*** Dataset ***
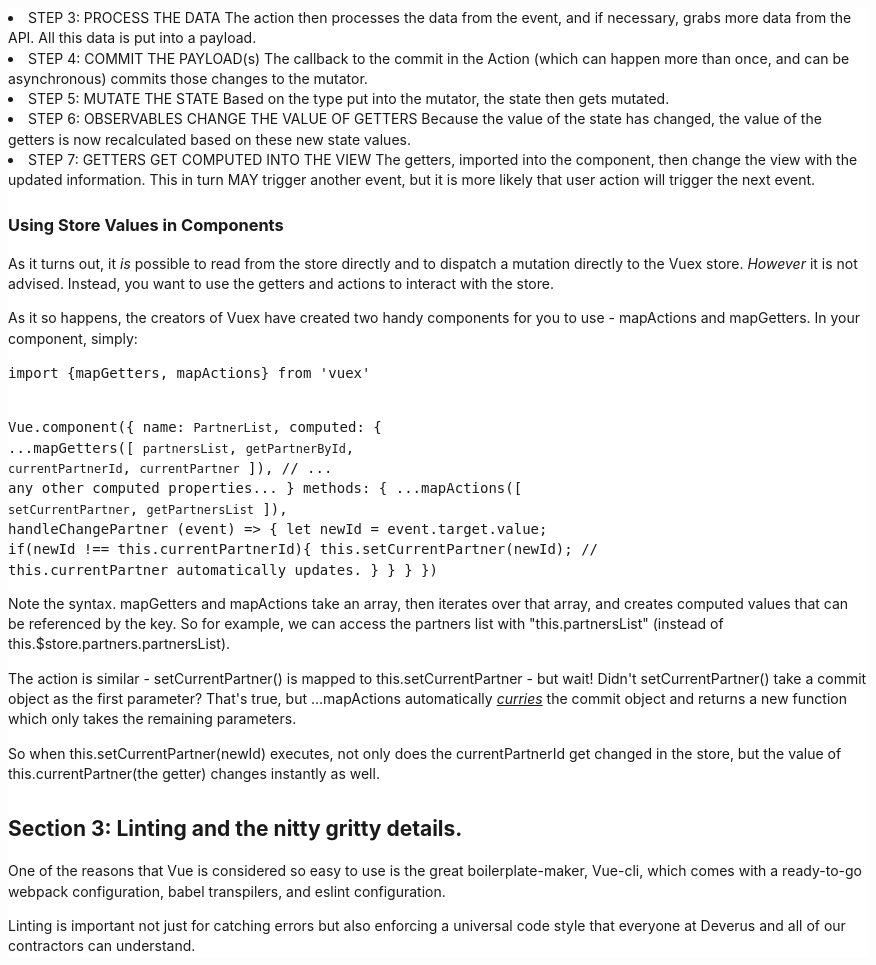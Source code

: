 <li>STEP 3: PROCESS THE DATA
The action then processes the data from the event, and if necessary, grabs more data from the API.  All this data is put into a payload.</li>
<li>STEP 4: COMMIT THE PAYLOAD(s)
The callback to the commit in the Action (which can happen more than once, and can be asynchronous) commits those changes to the mutator.</li>
<li>STEP 5: MUTATE THE STATE
Based on the type put into the mutator, the state then gets mutated.</li>
<li>STEP 6: OBSERVABLES CHANGE THE VALUE OF GETTERS
Because the value of the state has changed, the value of the getters is now recalculated based on these new state values.</li>
<li>STEP 7: GETTERS GET COMPUTED INTO THE VIEW
The getters, imported into the component, then change the view with the updated information.  This in turn MAY trigger another event, but it is more likely that user action will trigger the next event.</li>
</ul>
<h3>Using Store Values in Components</h3>
<p>As it turns out, it <em>is</em> possible to read from the store directly and to dispatch a mutation directly to the Vuex store.  <em>However</em> it is not advised.  Instead, you want to use the getters and actions to interact with the store.</p>
<p>As it so happens, the creators of Vuex have created two handy components for you to use - mapActions and mapGetters.  In your component, simply:</p>
<div><pre>import {mapGetters, mapActions} from 'vuex'

Vue.component({
  name: `PartnerList`,
  computed: {
    ...mapGetters([
      `partnersList`,
      `getPartnerById`,
      `currentPartnerId`,
      `currentPartner`
    ]),
    // ... any other computed properties... 
  }
  methods: {
    ...mapActions([
      `setCurrentPartner`,
      `getPartnersList`
    ]),
    handleChangePartner (event) =&gt; {
      let newId = event.target.value; 
      if(newId !== this.currentPartnerId){
        this.setCurrentPartner(newId); // this.currentPartner automatically updates. 
      }
    }
  }
})</pre></div>
<p>Note the syntax.  mapGetters and mapActions take an array, then iterates over that array, and creates computed values that can be referenced by the key.  So for example, we can access the partners list with "this.partnersList" (instead of this.$store.partners.partnersList).</p>
<p>The action is similar - setCurrentPartner() is mapped to this.setCurrentPartner - but wait!  Didn't setCurrentPartner() take a commit object as the first parameter? That's true, but ...mapActions automatically <a href="https://www.sitepoint.com/currying-in-functional-javascript/" target="_blank"><em>curries</em></a> the commit object and returns a new function which only takes the remaining parameters.</p>
<p>So when this.setCurrentPartner(newId) executes, not only does the currentPartnerId get changed in the store, but the value of this.currentPartner(the getter) changes instantly as well.</p>
<h2>Section 3: Linting and the nitty gritty details.</h2>
<p>One of the reasons that Vue is considered so easy to use is the great boilerplate-maker, Vue-cli, which comes with a ready-to-go webpack configuration, babel transpilers, and eslint configuration.</p>
<p>Linting is important not just for catching errors but also enforcing a universal code style that everyone at Deverus and all of our contractors can understand.</p>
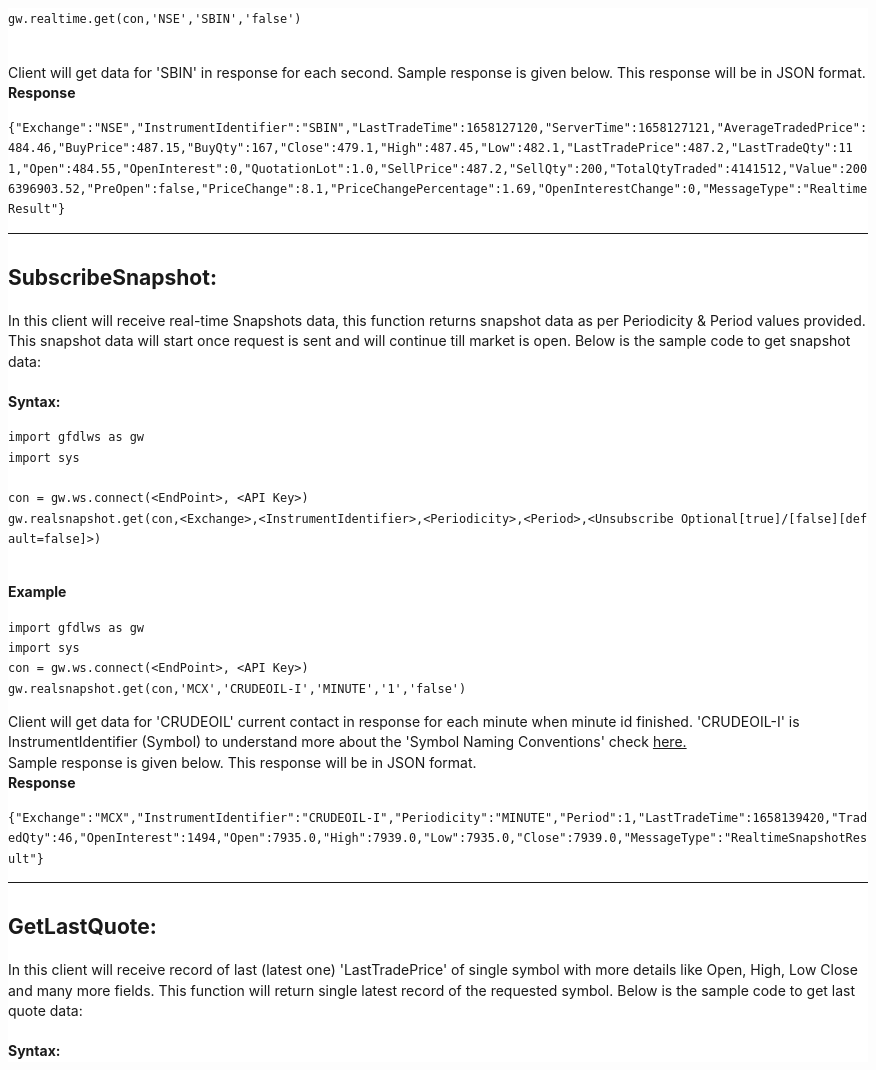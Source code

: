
 ```
gw.realtime.get(con,'NSE','SBIN','false')
```
<br>Client will get data for 'SBIN' in response for each second. Sample response is given below. This response will be in JSON format.
<br>**Response**<br>

```
{"Exchange":"NSE","InstrumentIdentifier":"SBIN","LastTradeTime":1658127120,"ServerTime":1658127121,"AverageTradedPrice":484.46,"BuyPrice":487.15,"BuyQty":167,"Close":479.1,"High":487.45,"Low":482.1,"LastTradePrice":487.2,"LastTradeQty":111,"Open":484.55,"OpenInterest":0,"QuotationLot":1.0,"SellPrice":487.2,"SellQty":200,"TotalQtyTraded":4141512,"Value":2006396903.52,"PreOpen":false,"PriceChange":8.1,"PriceChangePercentage":1.69,"OpenInterestChange":0,"MessageType":"RealtimeResult"}
```
---
## SubscribeSnapshot:
In this client will receive real-time Snapshots data, this function returns snapshot data as per Periodicity & Period values provided. This snapshot data will start once request is sent and will continue till market is open. Below is the sample code to get snapshot data:
<br><br>**Syntax:**<br>
```	
import gfdlws as gw
import sys

con = gw.ws.connect(<EndPoint>, <API Key>)
gw.realsnapshot.get(con,<Exchange>,<InstrumentIdentifier>,<Periodicity>,<Period>,<Unsubscribe Optional[true]/[false][default=false]>)
```	
<br>**Example**<br>
```	
import gfdlws as gw
import sys
con = gw.ws.connect(<EndPoint>, <API Key>)
gw.realsnapshot.get(con,'MCX','CRUDEOIL-I','MINUTE','1','false')
```
Client will get data for 'CRUDEOIL' current contact in response for each minute when minute id finished. 'CRUDEOIL-I' is InstrumentIdentifier (Symbol) to understand more about the 'Symbol Naming Conventions' check [here.](https://globaldatafeeds.in/global-datafeeds-apis/global-datafeeds-apis/documentation-support/symbol-naming-conventions/)
<br>Sample response is given below. This response will be in JSON format.
<br>**Response**<br>

```
{"Exchange":"MCX","InstrumentIdentifier":"CRUDEOIL-I","Periodicity":"MINUTE","Period":1,"LastTradeTime":1658139420,"TradedQty":46,"OpenInterest":1494,"Open":7935.0,"High":7939.0,"Low":7935.0,"Close":7939.0,"MessageType":"RealtimeSnapshotResult"}
```
---
## GetLastQuote:
In this client will receive record of last (latest one) 'LastTradePrice' of single symbol with more details like Open, High, Low Close and many more fields. This function will return single latest record of the requested symbol. Below is the sample code to get last quote data:
<br><br>**Syntax:**<br>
*** End of Dataset ***
> [Task to complete]
Collect from the data above every line that includes "symbol".

> [Task solution]
Client will get data for 'CRUDEOIL' current contact in response for each minute when minute id finished. 'CRUDEOIL-I' is InstrumentIdentifier (Symbol) to understand more about the 'Symbol Naming Conventions' check [here.](https://globaldatafeeds.in/global-datafeeds-apis/global-datafeeds-apis/documentation-support/symbol-naming-conventions/)
In this client will receive record of last (latest one) 'LastTradePrice' of single symbol with more details like Open, High, Low Close and many more fields. This function will return single latest record of the requested symbol. Below is the sample code to get last quote data:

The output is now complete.